(Beginning of RECORDS PROVIDED)

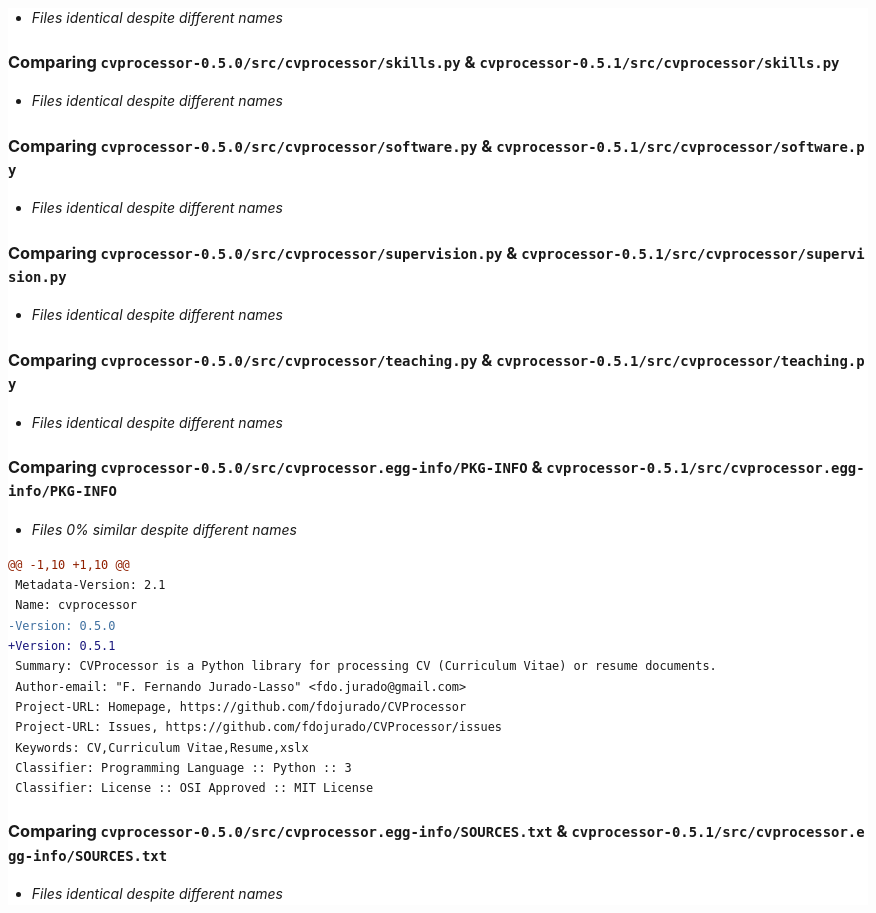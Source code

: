 * *Files identical despite different names*

### Comparing `cvprocessor-0.5.0/src/cvprocessor/skills.py` & `cvprocessor-0.5.1/src/cvprocessor/skills.py`

 * *Files identical despite different names*

### Comparing `cvprocessor-0.5.0/src/cvprocessor/software.py` & `cvprocessor-0.5.1/src/cvprocessor/software.py`

 * *Files identical despite different names*

### Comparing `cvprocessor-0.5.0/src/cvprocessor/supervision.py` & `cvprocessor-0.5.1/src/cvprocessor/supervision.py`

 * *Files identical despite different names*

### Comparing `cvprocessor-0.5.0/src/cvprocessor/teaching.py` & `cvprocessor-0.5.1/src/cvprocessor/teaching.py`

 * *Files identical despite different names*

### Comparing `cvprocessor-0.5.0/src/cvprocessor.egg-info/PKG-INFO` & `cvprocessor-0.5.1/src/cvprocessor.egg-info/PKG-INFO`

 * *Files 0% similar despite different names*

```diff
@@ -1,10 +1,10 @@
 Metadata-Version: 2.1
 Name: cvprocessor
-Version: 0.5.0
+Version: 0.5.1
 Summary: CVProcessor is a Python library for processing CV (Curriculum Vitae) or resume documents.
 Author-email: "F. Fernando Jurado-Lasso" <fdo.jurado@gmail.com>
 Project-URL: Homepage, https://github.com/fdojurado/CVProcessor
 Project-URL: Issues, https://github.com/fdojurado/CVProcessor/issues
 Keywords: CV,Curriculum Vitae,Resume,xslx
 Classifier: Programming Language :: Python :: 3
 Classifier: License :: OSI Approved :: MIT License
```

### Comparing `cvprocessor-0.5.0/src/cvprocessor.egg-info/SOURCES.txt` & `cvprocessor-0.5.1/src/cvprocessor.egg-info/SOURCES.txt`

 * *Files identical despite different names*


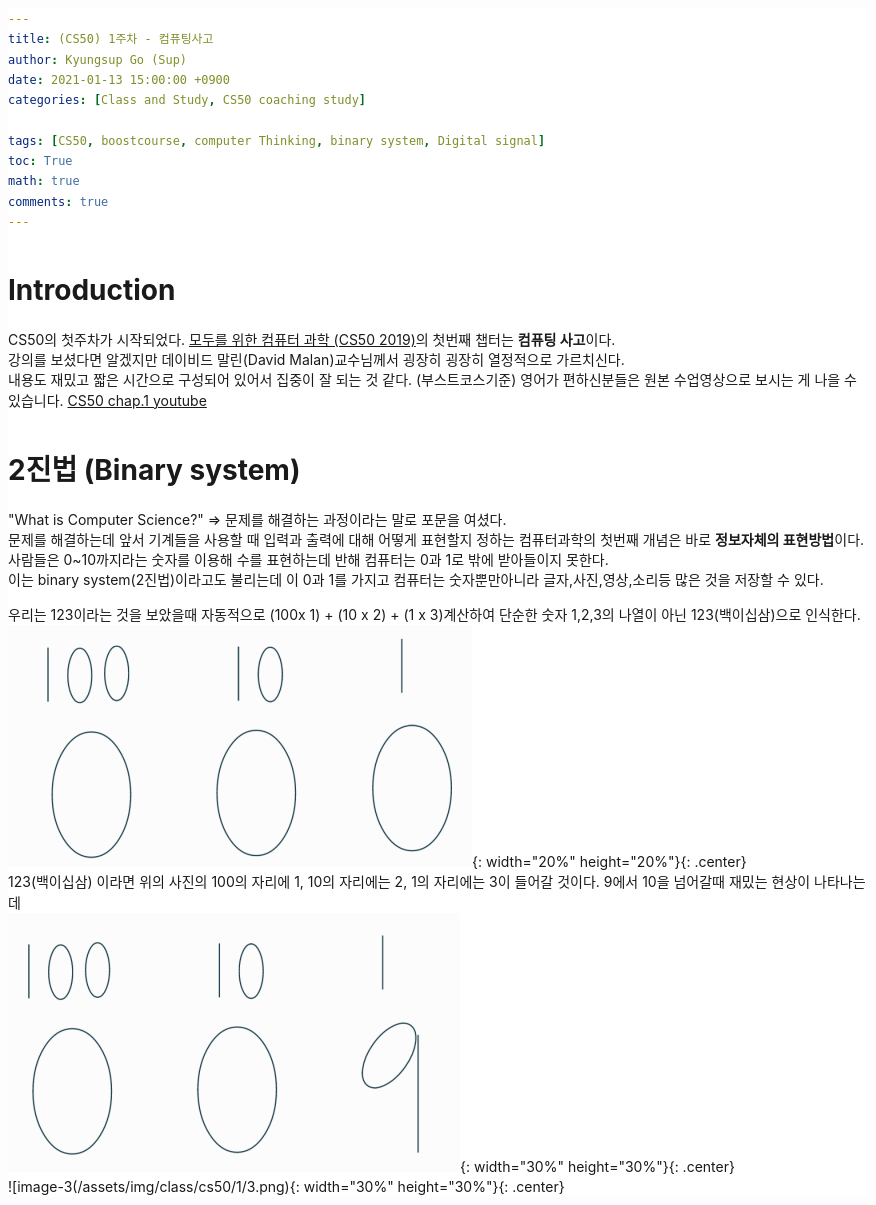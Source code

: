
 ```yaml
---
title: (CS50) 1주차 - 컴퓨팅사고  
author: Kyungsup Go (Sup)
date: 2021-01-13 15:00:00 +0900
categories: [Class and Study, CS50 coaching study]

tags: [CS50, boostcourse, computer Thinking, binary system, Digital signal]
toc: True
math: true
comments: true
---
```


# **Introduction**
CS50의 첫주차가 시작되었다. 
[모두를 위한 컴퓨터 과학 (CS50 2019)](https://www.boostcourse.org/cs112/joinLectures/41485)의 첫번째 챕터는 **컴퓨팅 사고**이다.<br>강의를 보셨다면 알겠지만 데이비드 말린(David Malan)교수님께서 굉장히 굉장히 열정적으로 가르치신다.<br>내용도 재밌고 짧은 시간으로 구성되어 있어서 집중이 잘 되는 것 같다. (부스트코스기준)
영어가 편하신분들은 원본 수업영상으로 보시는 게 나을 수 있습니다. 
[CS50 chap.1 youtube](https://www.youtube.com/watch?v=jjqgP9dpD1k&list=PLhQjrBD2T381L3iZyDTxRwOBuUt6m1FnW)


# **2진법 (Binary system)**

"What is Computer Science?" => 문제를 해결하는 과정이라는 말로 포문을 여셨다.<br>문제를 해결하는데 앞서 기계들을 사용할 때 입력과 출력에 대해 어떻게 표현할지 정하는 컴퓨터과학의 첫번째 개념은 바로 **정보자체의 표현방법**이다.<br>사람들은 0~10까지라는 숫자를 이용해 수를 표현하는데 반해 컴퓨터는 0과 1로 밖에 받아들이지 못한다.<br>이는 binary system(2진법)이라고도 불리는데 이 0과 1를 가지고 컴퓨터는 숫자뿐만아니라 글자,사진,영상,소리등 많은 것을 저장할 수 있다.<br>

우리는 123이라는 것을 보았을때 자동적으로 (100x 1) + (10 x 2) + (1 x 3)계산하여 단순한 숫자 1,2,3의 나열이 아닌 123(백이십삼)으로 인식한다. <br>![image-1](/assets/img/class/cs50/1/1.png){: width="20%" height="20%"}{: .center}<br> 123(백이십삼) 이라면 위의 사진의 100의 자리에 1, 10의 자리에는 2, 1의 자리에는 3이 들어갈 것이다.  9에서 10을 넘어갈때 재밌는 현상이 나타나는데<br>![image-2](/assets/img/class/cs50/1/2.png){: width="30%" height="30%"}{: .center}<br>![image-3(/assets/img/class/cs50/1/3.png){: width="30%" height="30%"}{: .center}<br>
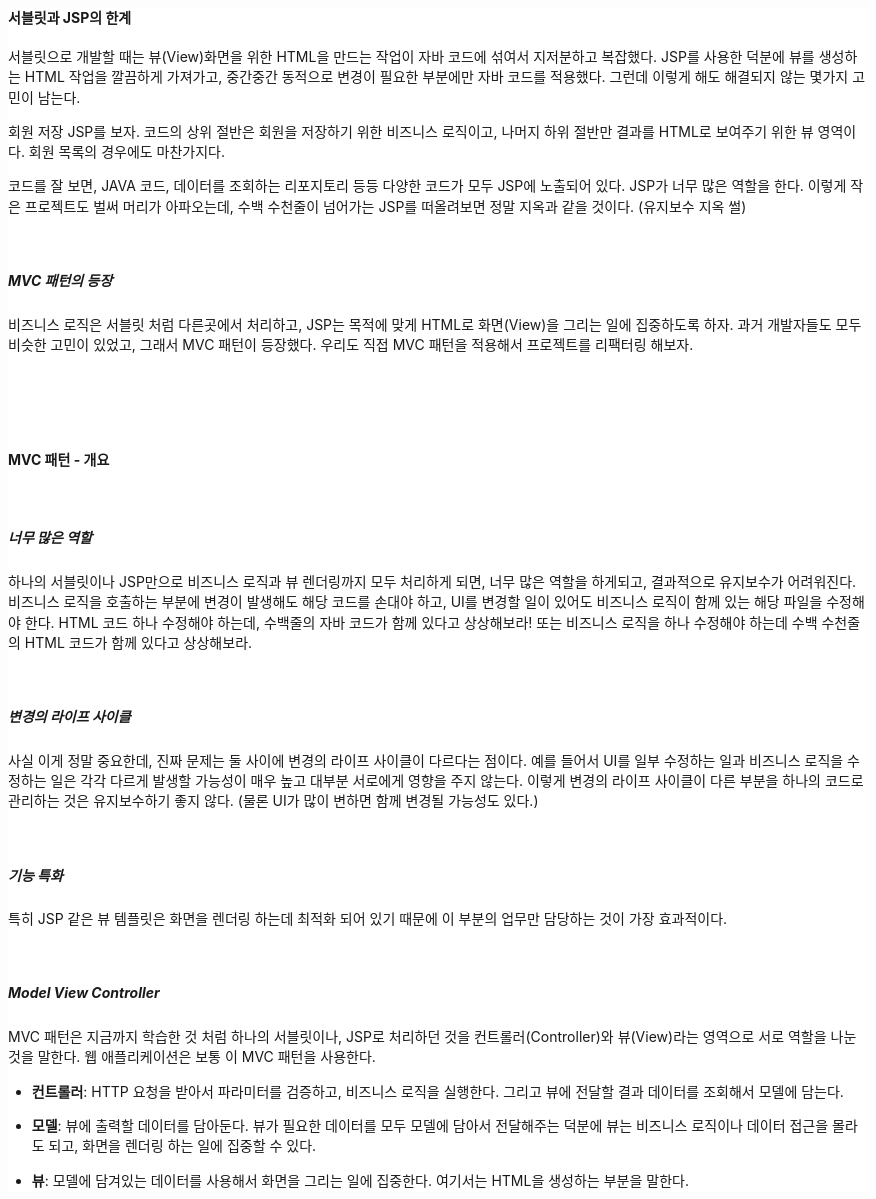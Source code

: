 #### 서블릿과 JSP의 한계

서블릿으로 개발할 때는 뷰(View)화면을 위한 HTML을 만드는 작업이 자바 코드에 섞여서 지저분하고 복잡했다.
JSP를 사용한 덕분에 뷰를 생성하는 HTML 작업을 깔끔하게 가져가고, 중간중간 동적으로 변경이 필요한 부분에만 자바 코드를 적용했다. 그런데 이렇게 해도 해결되지 않는 몇가지 고민이 남는다.

회원 저장 JSP를 보자. 코드의 상위 절반은 회원을 저장하기 위한 비즈니스 로직이고, 나머지 하위 절반만 결과를 HTML로 보여주기 위한 뷰 영역이다. 회원 목록의 경우에도 마찬가지다.

코드를 잘 보면, JAVA 코드, 데이터를 조회하는 리포지토리 등등 다양한 코드가 모두 JSP에 노출되어 있다.
JSP가 너무 많은 역할을 한다. 이렇게 작은 프로젝트도 벌써 머리가 아파오는데, 수백 수천줄이 넘어가는 JSP를 떠올려보면 정말 지옥과 같을 것이다. (유지보수 지옥 썰)

<br>

##### MVC 패턴의 등장
비즈니스 로직은 서블릿 처럼 다른곳에서 처리하고, JSP는 목적에 맞게 HTML로 화면(View)을 그리는 일에 집중하도록 하자. 과거 개발자들도 모두 비슷한 고민이 있었고, 그래서 MVC 패턴이 등장했다. 우리도 직접 MVC 패턴을 적용해서 프로젝트를 리팩터링 해보자.

<br>
<br>
<br>

#### MVC 패턴 - 개요

<br>

##### 너무 많은 역할
하나의 서블릿이나 JSP만으로 비즈니스 로직과 뷰 렌더링까지 모두 처리하게 되면, 너무 많은 역할을 하게되고, 결과적으로 유지보수가 어려워진다. 비즈니스 로직을 호출하는 부분에 변경이 발생해도 해당 코드를 손대야 하고, UI를 변경할 일이 있어도 비즈니스 로직이 함께 있는 해당 파일을 수정해야 한다.
HTML 코드 하나 수정해야 하는데, 수백줄의 자바 코드가 함께 있다고 상상해보라! 또는 비즈니스 로직을 하나 수정해야 하는데 수백 수천줄의 HTML 코드가 함께 있다고 상상해보라.

<br>

##### 변경의 라이프 사이클
사실 이게 정말 중요한데, 진짜 문제는 둘 사이에 변경의 라이프 사이클이 다르다는 점이다. 예를 들어서 UI를 일부 수정하는 일과 비즈니스 로직을 수정하는 일은 각각 다르게 발생할 가능성이 매우 높고 대부분 서로에게 영향을 주지 않는다. 이렇게 변경의 라이프 사이클이 다른 부분을 하나의 코드로 관리하는 것은 유지보수하기 좋지 않다. (물론 UI가 많이 변하면 함께 변경될 가능성도 있다.)

<br>

##### 기능 특화
특히 JSP 같은 뷰 템플릿은 화면을 렌더링 하는데 최적화 되어 있기 때문에 이 부분의 업무만 담당하는 것이 가장 효과적이다.

<br>

##### Model View Controller
MVC 패턴은 지금까지 학습한 것 처럼 하나의 서블릿이나, JSP로 처리하던 것을 컨트롤러(Controller)와 뷰(View)라는 영역으로 서로 역할을 나눈 것을 말한다. 웹 애플리케이션은 보통 이 MVC 패턴을 사용한다.

* __컨트롤러__: HTTP 요청을 받아서 파라미터를 검증하고, 비즈니스 로직을 실행한다. 그리고 뷰에 전달할 결과 데이터를 조회해서 모델에 담는다.

* __모델__: 뷰에 출력할 데이터를 담아둔다. 뷰가 필요한 데이터를 모두 모델에 담아서 전달해주는 덕분에 뷰는 비즈니스 로직이나 데이터 접근을 몰라도 되고, 화면을 렌더링 하는 일에 집중할 수 있다.

* __뷰__: 모델에 담겨있는 데이터를 사용해서 화면을 그리는 일에 집중한다. 여기서는 HTML을 생성하는 부분을 말한다.
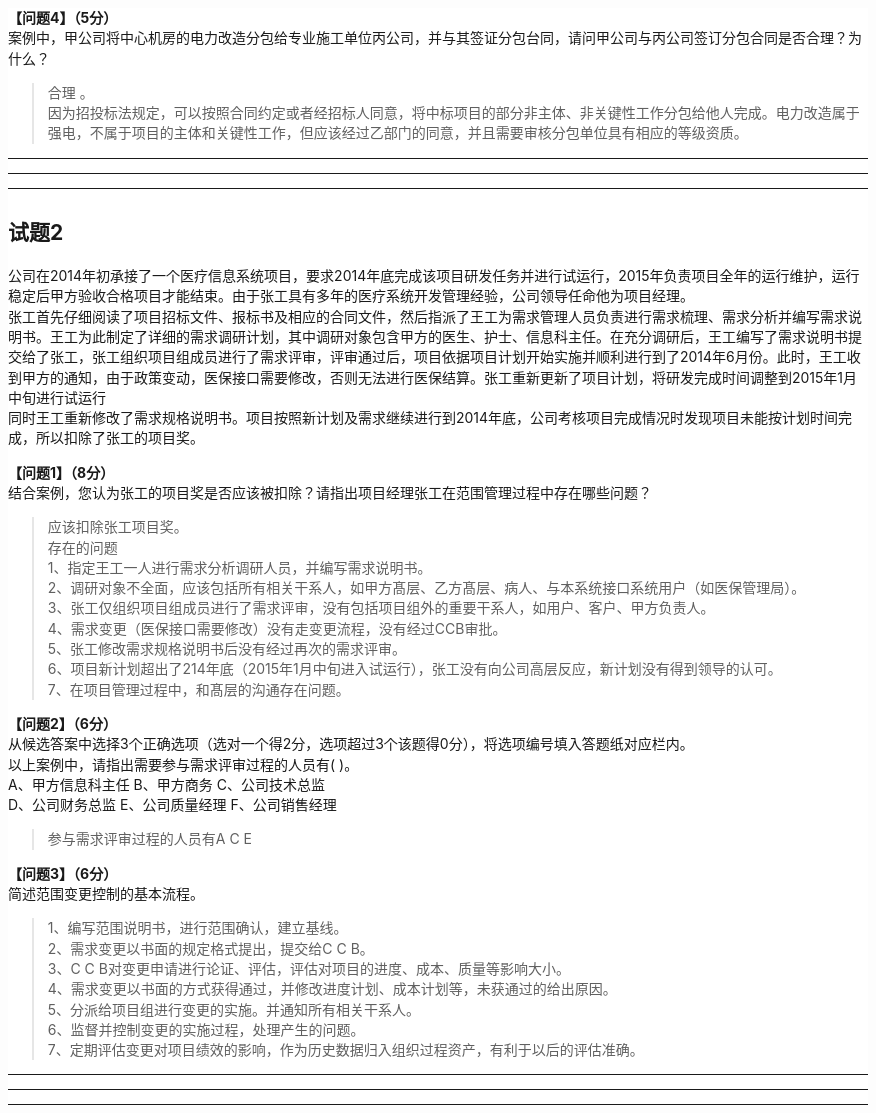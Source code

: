 **【问题4】（5分）**  
案例中，甲公司将中心机房的电力改造分包给专业施工单位丙公司，并与其签证分包台同，请问甲公司与丙公司签订分包合同是否合理？为什么？  
>合理 。  
因为招投标法规定，可以按照合同约定或者经招标人同意，将中标项目的部分非主体、非关键性工作分包给他人完成。电力改造属于强电，不属于项目的主体和关键性工作，但应该经过乙部门的同意，并且需要审核分包单位具有相应的等级资质。  

---
---
---

## 试题2  

公司在2014年初承接了一个医疗信息系统项目，要求2014年底完成该项目研发任务并进行试运行，2015年负责项目全年的运行维护，运行稳定后甲方验收合格项目才能结束。由于张工具有多年的医疗系统开发管理经验，公司领导任命他为项目经理。  
张工首先仔细阅读了项目招标文件、报标书及相应的合同文件，然后指派了王工为需求管理人员负责进行需求梳理、需求分析并编写需求说明书。王工为此制定了详细的需求调研计划，其中调研对象包含甲方的医生、护士、信息科主任。在充分调研后，王工编写了需求说明书提交给了张工，张工组织项目组成员进行了需求评审，评审通过后，项目依据项目计划开始实施并顺利进行到了2014年6月份。此时，王工收到甲方的通知，由于政策变动，医保接口需要修改，否则无法进行医保结算。张工重新更新了项目计划，将研发完成时间调整到2015年1月中旬进行试运行  
同时王工重新修改了需求规格说明书。项目按照新计划及需求继续进行到2014年底，公司考核项目完成情况时发现项目未能按计划时间完成，所以扣除了张工的项目奖。  

**【问题1】（8分）**  
结合案例，您认为张工的项目奖是否应该被扣除？请指出项目经理张工在范围管理过程中存在哪些问题？  
>应该扣除张工项目奖。  
存在的问题  
1、指定王工一人进行需求分析调研人员，并编写需求说明书。  
2、调研对象不全面，应该包括所有相关干系人，如甲方髙层、乙方髙层、病人、与本系统接口系统用户（如医保管理局）。  
3、张工仅组织项目组成员进行了需求评审，没有包括项目组外的重要干系人，如用户、客户、甲方负责人。  
4、需求变更（医保接口需要修改）没有走变更流程，没有经过CCB审批。  
5、张工修改需求规格说明书后没有经过再次的需求评审。  
6、项目新计划超出了214年底（2015年1月中旬进入试运行），张工没有向公司高层反应，新计划没有得到领导的认可。  
7、在项目管理过程中，和髙层的沟通存在问题。  

**【问题2】（6分）**  
从候选答案中选择3个正确选项（选对一个得2分，选项超过3个该题得0分），将选项编号填入答题纸对应栏内。  
以上案例中，请指出需要参与需求评审过程的人员有( )。  
A、甲方信息科主任 B、甲方商务 C、公司技术总监  
D、公司财务总监 E、公司质量经理 F、公司销售经理  
>参与需求评审过程的人员有A C E  

**【问题3】（6分）**  
简述范围变更控制的基本流程。  
>1、编写范围说明书，进行范围确认，建立基线。  
2、需求变更以书面的规定格式提出，提交给C C B。  
3、C C B对变更申请进行论证、评估，评估对项目的进度、成本、质量等影响大小。  
4、需求变更以书面的方式获得通过，并修改进度计划、成本计划等，未获通过的给出原因。  
5、分派给项目组进行变更的实施。并通知所有相关干系人。  
6、监督并控制变更的实施过程，处理产生的问题。  
7、定期评估变更对项目绩效的影响，作为历史数据归入组织过程资产，有利于以后的评估准确。  

---
---
---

(End of RECORDS PROVIDED)

Would you please copy, word for word, everything above from the line containing "2、调研对象不全面，应该包括" down to the line containing "7、在项目管理过程中，和髙层的沟通存在问题。", those two lines included?

2、调研对象不全面，应该包括所有相关干系人，如甲方髙层、乙方髙层、病人、与本系统接口系统用户（如医保管理局）。  
3、张工仅组织项目组成员进行了需求评审，没有包括项目组外的重要干系人，如用户、客户、甲方负责人。  
4、需求变更（医保接口需要修改）没有走变更流程，没有经过CCB审批。  
5、张工修改需求规格说明书后没有经过再次的需求评审。  
6、项目新计划超出了214年底（2015年1月中旬进入试运行），张工没有向公司高层反应，新计划没有得到领导的认可。  
7、在项目管理过程中，和髙层的沟通存在问题。  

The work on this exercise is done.